[Start of Attachment]

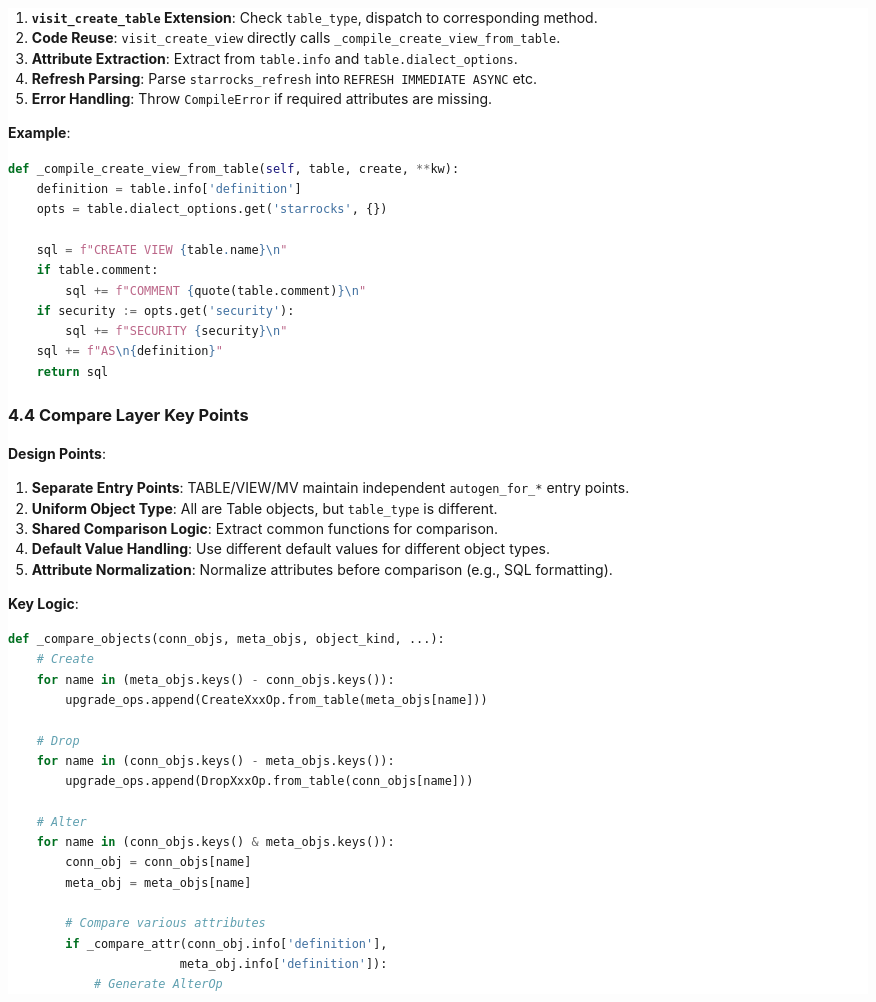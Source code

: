 1. **`visit_create_table` Extension**: Check `table_type`, dispatch to corresponding method.
2. **Code Reuse**: `visit_create_view` directly calls `_compile_create_view_from_table`.
3. **Attribute Extraction**: Extract from `table.info` and `table.dialect_options`.
4. **Refresh Parsing**: Parse `starrocks_refresh` into `REFRESH IMMEDIATE ASYNC` etc.
5. **Error Handling**: Throw `CompileError` if required attributes are missing.

**Example**:

```python
def _compile_create_view_from_table(self, table, create, **kw):
    definition = table.info['definition']
    opts = table.dialect_options.get('starrocks', {})

    sql = f"CREATE VIEW {table.name}\n"
    if table.comment:
        sql += f"COMMENT {quote(table.comment)}\n"
    if security := opts.get('security'):
        sql += f"SECURITY {security}\n"
    sql += f"AS\n{definition}"
    return sql
```

### 4.4 Compare Layer Key Points

**Design Points**:

1. **Separate Entry Points**: TABLE/VIEW/MV maintain independent `autogen_for_*` entry points.
2. **Uniform Object Type**: All are Table objects, but `table_type` is different.
3. **Shared Comparison Logic**: Extract common functions for comparison.
4. **Default Value Handling**: Use different default values for different object types.
5. **Attribute Normalization**: Normalize attributes before comparison (e.g., SQL formatting).

**Key Logic**:

```python
def _compare_objects(conn_objs, meta_objs, object_kind, ...):
    # Create
    for name in (meta_objs.keys() - conn_objs.keys()):
        upgrade_ops.append(CreateXxxOp.from_table(meta_objs[name]))

    # Drop
    for name in (conn_objs.keys() - meta_objs.keys()):
        upgrade_ops.append(DropXxxOp.from_table(conn_objs[name]))

    # Alter
    for name in (conn_objs.keys() & meta_objs.keys()):
        conn_obj = conn_objs[name]
        meta_obj = meta_objs[name]

        # Compare various attributes
        if _compare_attr(conn_obj.info['definition'],
                        meta_obj.info['definition']):
            # Generate AlterOp
```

[End of Attachment]

» **Exercise requirements**:
Copy each entry exactly as written. Pictures do not belong in the copy.

» **Solved exercise**:
Source code

: 1. **`visit_create_table` Extension**: Check `table_type`, dispatch to corresponding method.
2. **Code Reuse**: `visit_create_view` directly calls `_compile_create_view_from_table`.
3. **Attribute Extraction**: Extract from `table.info` and `table.dialect_options`.
4. **Refresh Parsing**: Parse `starrocks_refresh` into `REFRESH IMMEDIATE ASYNC` etc.
5. **Error Handling**: Throw `CompileError` if required attributes are missing.

**Example**:

```python
def _compile_create_view_from_table(self, table, create, **kw):
    definition = table.info['definition']
    opts = table.dialect_options.get('starrocks', {})

    sql = f"CREATE VIEW {table.name}\n"
    if table.comment:
        sql += f"COMMENT {quote(table.comment)}\n"
    if security := opts.get('security'):
        sql += f"SECURITY {security}\n"
    sql += f"AS\n{definition}"
    return sql
```

### 4.4 Compare Layer Key Points

**Design Points**:

1. **Separate Entry Points**: TABLE/VIEW/MV maintain independent `autogen_for_*` entry points.
2. **Uniform Object Type**: All are Table objects, but `table_type` is different.
3. **Shared Comparison Logic**: Extract common functions for comparison.
4. **Default Value Handling**: Use different default values for different object types.
5. **Attribute Normalization**: Normalize attributes before comparison (e.g., SQL formatting).

**Key Logic**:

```python
def _compare_objects(conn_objs, meta_objs, object_kind, ...):
    # Create
    for name in (meta_objs.keys() - conn_objs.keys()):
        upgrade_ops.append(CreateXxxOp.from_table(meta_objs[name]))

    # Drop
    for name in (conn_objs.keys() - meta_objs.keys()):
        upgrade_ops.append(DropXxxOp.from_table(conn_objs[name]))

    # Alter
    for name in (conn_objs.keys() & meta_objs.keys()):
        conn_obj = conn_objs[name]
        meta_obj = meta_objs[name]

        # Compare various attributes
        if _compare_attr(conn_obj.info['definition'],
                        meta_obj.info['definition']):
            # Generate AlterOp
```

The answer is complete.